» Exercise brief: Within the data that follows, how many lines contain the word "time"? Reply with only the number.
##########
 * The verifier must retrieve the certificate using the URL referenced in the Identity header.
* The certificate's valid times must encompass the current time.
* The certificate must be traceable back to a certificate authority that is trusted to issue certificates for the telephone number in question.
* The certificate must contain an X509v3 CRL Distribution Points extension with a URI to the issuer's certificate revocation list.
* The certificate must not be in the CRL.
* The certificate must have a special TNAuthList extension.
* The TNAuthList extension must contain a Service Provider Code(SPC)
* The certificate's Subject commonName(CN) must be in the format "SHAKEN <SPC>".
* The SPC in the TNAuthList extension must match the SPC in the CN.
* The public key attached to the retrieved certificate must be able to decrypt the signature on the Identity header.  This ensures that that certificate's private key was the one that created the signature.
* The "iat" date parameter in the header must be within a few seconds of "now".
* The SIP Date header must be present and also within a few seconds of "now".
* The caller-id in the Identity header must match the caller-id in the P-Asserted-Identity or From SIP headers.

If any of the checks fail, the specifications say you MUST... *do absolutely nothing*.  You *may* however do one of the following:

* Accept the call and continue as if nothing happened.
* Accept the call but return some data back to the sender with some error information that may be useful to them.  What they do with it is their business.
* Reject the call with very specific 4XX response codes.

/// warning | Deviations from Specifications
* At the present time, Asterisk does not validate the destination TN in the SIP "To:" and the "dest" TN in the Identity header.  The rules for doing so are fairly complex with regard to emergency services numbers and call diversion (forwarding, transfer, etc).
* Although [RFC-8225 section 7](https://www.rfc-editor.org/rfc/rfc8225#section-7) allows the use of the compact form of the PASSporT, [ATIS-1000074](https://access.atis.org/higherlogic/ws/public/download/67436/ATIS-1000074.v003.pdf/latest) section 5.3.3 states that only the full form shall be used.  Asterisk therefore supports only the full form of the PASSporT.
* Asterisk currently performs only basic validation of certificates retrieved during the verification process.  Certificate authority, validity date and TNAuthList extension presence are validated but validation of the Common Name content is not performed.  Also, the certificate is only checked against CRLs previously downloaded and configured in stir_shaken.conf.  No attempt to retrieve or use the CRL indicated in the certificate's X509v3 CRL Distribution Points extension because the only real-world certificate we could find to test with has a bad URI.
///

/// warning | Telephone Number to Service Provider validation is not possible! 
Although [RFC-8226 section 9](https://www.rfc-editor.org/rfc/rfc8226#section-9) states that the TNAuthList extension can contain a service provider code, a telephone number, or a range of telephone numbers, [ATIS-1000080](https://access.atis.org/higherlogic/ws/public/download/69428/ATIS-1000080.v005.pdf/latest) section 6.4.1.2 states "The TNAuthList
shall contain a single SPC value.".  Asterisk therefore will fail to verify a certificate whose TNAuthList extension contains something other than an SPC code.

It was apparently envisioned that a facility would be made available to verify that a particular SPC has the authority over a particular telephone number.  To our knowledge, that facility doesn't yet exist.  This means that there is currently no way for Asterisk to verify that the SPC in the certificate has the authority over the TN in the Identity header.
##########
» Task output: 2